====== Extracted material ======

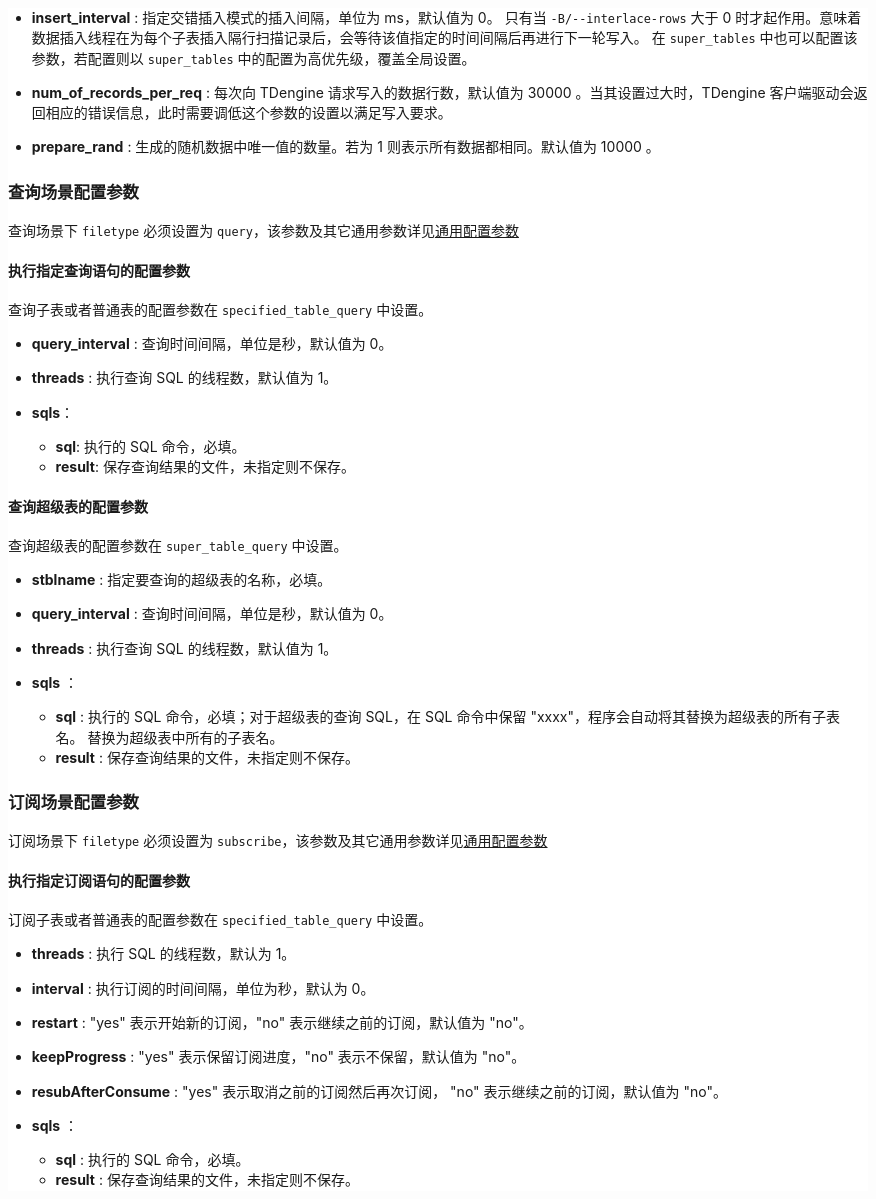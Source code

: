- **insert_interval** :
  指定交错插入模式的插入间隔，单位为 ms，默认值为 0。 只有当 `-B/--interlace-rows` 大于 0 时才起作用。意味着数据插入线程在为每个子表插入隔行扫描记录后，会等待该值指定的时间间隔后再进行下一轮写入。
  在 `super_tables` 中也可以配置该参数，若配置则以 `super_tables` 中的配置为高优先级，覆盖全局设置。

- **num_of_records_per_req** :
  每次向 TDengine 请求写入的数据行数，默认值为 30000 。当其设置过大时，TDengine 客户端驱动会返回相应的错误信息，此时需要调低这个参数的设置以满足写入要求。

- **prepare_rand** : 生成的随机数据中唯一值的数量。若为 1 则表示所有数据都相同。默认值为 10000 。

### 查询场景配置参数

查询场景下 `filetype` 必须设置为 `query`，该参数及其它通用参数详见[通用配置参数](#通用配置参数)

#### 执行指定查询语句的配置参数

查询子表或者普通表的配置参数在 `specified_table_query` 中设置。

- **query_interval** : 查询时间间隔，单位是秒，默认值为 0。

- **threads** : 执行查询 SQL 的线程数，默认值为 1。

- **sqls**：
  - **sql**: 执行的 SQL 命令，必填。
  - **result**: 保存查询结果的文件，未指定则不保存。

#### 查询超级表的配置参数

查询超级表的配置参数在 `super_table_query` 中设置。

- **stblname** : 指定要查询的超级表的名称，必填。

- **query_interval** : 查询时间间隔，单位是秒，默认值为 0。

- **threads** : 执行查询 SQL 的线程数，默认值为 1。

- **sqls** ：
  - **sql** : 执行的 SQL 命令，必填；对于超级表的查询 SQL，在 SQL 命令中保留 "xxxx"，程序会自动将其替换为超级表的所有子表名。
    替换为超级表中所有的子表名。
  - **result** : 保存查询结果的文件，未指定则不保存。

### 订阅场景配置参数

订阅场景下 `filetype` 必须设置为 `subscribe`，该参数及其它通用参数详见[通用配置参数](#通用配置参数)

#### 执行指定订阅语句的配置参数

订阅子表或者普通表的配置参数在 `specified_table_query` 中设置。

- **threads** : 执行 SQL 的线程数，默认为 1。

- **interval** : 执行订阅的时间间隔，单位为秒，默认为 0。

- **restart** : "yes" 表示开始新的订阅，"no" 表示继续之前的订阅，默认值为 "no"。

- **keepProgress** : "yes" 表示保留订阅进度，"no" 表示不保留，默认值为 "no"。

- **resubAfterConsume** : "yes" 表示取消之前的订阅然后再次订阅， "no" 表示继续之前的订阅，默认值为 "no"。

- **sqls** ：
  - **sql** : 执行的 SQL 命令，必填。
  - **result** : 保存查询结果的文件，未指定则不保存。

======

Action item
If a record holds a picture, leave the picture out, but copy everything else exactly.

Answer for this exercise
Source code

:- **insert_interval** :
  指定交错插入模式的插入间隔，单位为 ms，默认值为 0。 只有当 `-B/--interlace-rows` 大于 0 时才起作用。意味着数据插入线程在为每个子表插入隔行扫描记录后，会等待该值指定的时间间隔后再进行下一轮写入。
  在 `super_tables` 中也可以配置该参数，若配置则以 `super_tables` 中的配置为高优先级，覆盖全局设置。

- **num_of_records_per_req** :
  每次向 TDengine 请求写入的数据行数，默认值为 30000 。当其设置过大时，TDengine 客户端驱动会返回相应的错误信息，此时需要调低这个参数的设置以满足写入要求。

- **prepare_rand** : 生成的随机数据中唯一值的数量。若为 1 则表示所有数据都相同。默认值为 10000 。

### 查询场景配置参数

查询场景下 `filetype` 必须设置为 `query`，该参数及其它通用参数详见[通用配置参数](#通用配置参数)

#### 执行指定查询语句的配置参数

查询子表或者普通表的配置参数在 `specified_table_query` 中设置。

- **query_interval** : 查询时间间隔，单位是秒，默认值为 0。

- **threads** : 执行查询 SQL 的线程数，默认值为 1。

- **sqls**：
  - **sql**: 执行的 SQL 命令，必填。
  - **result**: 保存查询结果的文件，未指定则不保存。

#### 查询超级表的配置参数

查询超级表的配置参数在 `super_table_query` 中设置。

- **stblname** : 指定要查询的超级表的名称，必填。

- **query_interval** : 查询时间间隔，单位是秒，默认值为 0。

- **threads** : 执行查询 SQL 的线程数，默认值为 1。

- **sqls** ：
  - **sql** : 执行的 SQL 命令，必填；对于超级表的查询 SQL，在 SQL 命令中保留 "xxxx"，程序会自动将其替换为超级表的所有子表名。
    替换为超级表中所有的子表名。
  - **result** : 保存查询结果的文件，未指定则不保存。

### 订阅场景配置参数

订阅场景下 `filetype` 必须设置为 `subscribe`，该参数及其它通用参数详见[通用配置参数](#通用配置参数)

#### 执行指定订阅语句的配置参数

订阅子表或者普通表的配置参数在 `specified_table_query` 中设置。

- **threads** : 执行 SQL 的线程数，默认为 1。

- **interval** : 执行订阅的时间间隔，单位为秒，默认为 0。

- **restart** : "yes" 表示开始新的订阅，"no" 表示继续之前的订阅，默认值为 "no"。

- **keepProgress** : "yes" 表示保留订阅进度，"no" 表示不保留，默认值为 "no"。

- **resubAfterConsume** : "yes" 表示取消之前的订阅然后再次订阅， "no" 表示继续之前的订阅，默认值为 "no"。

- **sqls** ：
  - **sql** : 执行的 SQL 命令，必填。
  - **result** : 保存查询结果的文件，未指定则不保存。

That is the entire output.